*WHAT IS NEEDED*
An exact copy of the records below is needed, with every picture left out.

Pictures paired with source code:
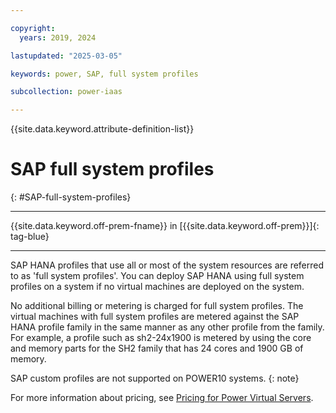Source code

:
 ```yaml
---

copyright:
  years: 2019, 2024

lastupdated: "2025-03-05"

keywords: power, SAP, full system profiles

subcollection: power-iaas

---
```


{{site.data.keyword.attribute-definition-list}}

# SAP full system profiles
{: #SAP-full-system-profiles}

---


{{site.data.keyword.off-prem-fname}} in [{{site.data.keyword.off-prem}}]{: tag-blue}


---


SAP HANA profiles that use all or most of the system resources are referred to as 'full system profiles'. You can deploy SAP HANA using full system profiles on a system if no virtual machines are deployed on the system.

No additional billing or metering is charged for full system profiles. The virtual machines with full system profiles are metered against the SAP HANA profile family in the same manner as any other profile from the family. For example, a profile such as sh2-24x1900 is metered by using the core and memory parts for the SH2 family that has 24 cores and 1900 GB of memory.




SAP custom profiles are not supported on POWER10 systems.
{: note}

For more information about pricing, see [Pricing for Power Virtual Servers](/docs/power-iaas?topic=power-iaas-pricing-virtual-server-on-cloud).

*SOLUTION TO THE PROBLEM*
Source code

:
 ```yaml
---

copyright:
  years: 2019, 2024

lastupdated: "2025-03-05"

keywords: power, SAP, full system profiles

subcollection: power-iaas

---
```


{{site.data.keyword.attribute-definition-list}}

# SAP full system profiles
{: #SAP-full-system-profiles}

---


{{site.data.keyword.off-prem-fname}} in [{{site.data.keyword.off-prem}}]{: tag-blue}


---


SAP HANA profiles that use all or most of the system resources are referred to as 'full system profiles'. You can deploy SAP HANA using full system profiles on a system if no virtual machines are deployed on the system.

No additional billing or metering is charged for full system profiles. The virtual machines with full system profiles are metered against the SAP HANA profile family in the same manner as any other profile from the family. For example, a profile such as sh2-24x1900 is metered by using the core and memory parts for the SH2 family that has 24 cores and 1900 GB of memory.




SAP custom profiles are not supported on POWER10 systems.
{: note}

For more information about pricing, see [Pricing for Power Virtual Servers](/docs/power-iaas?topic=power-iaas-pricing-virtual-server-on-cloud).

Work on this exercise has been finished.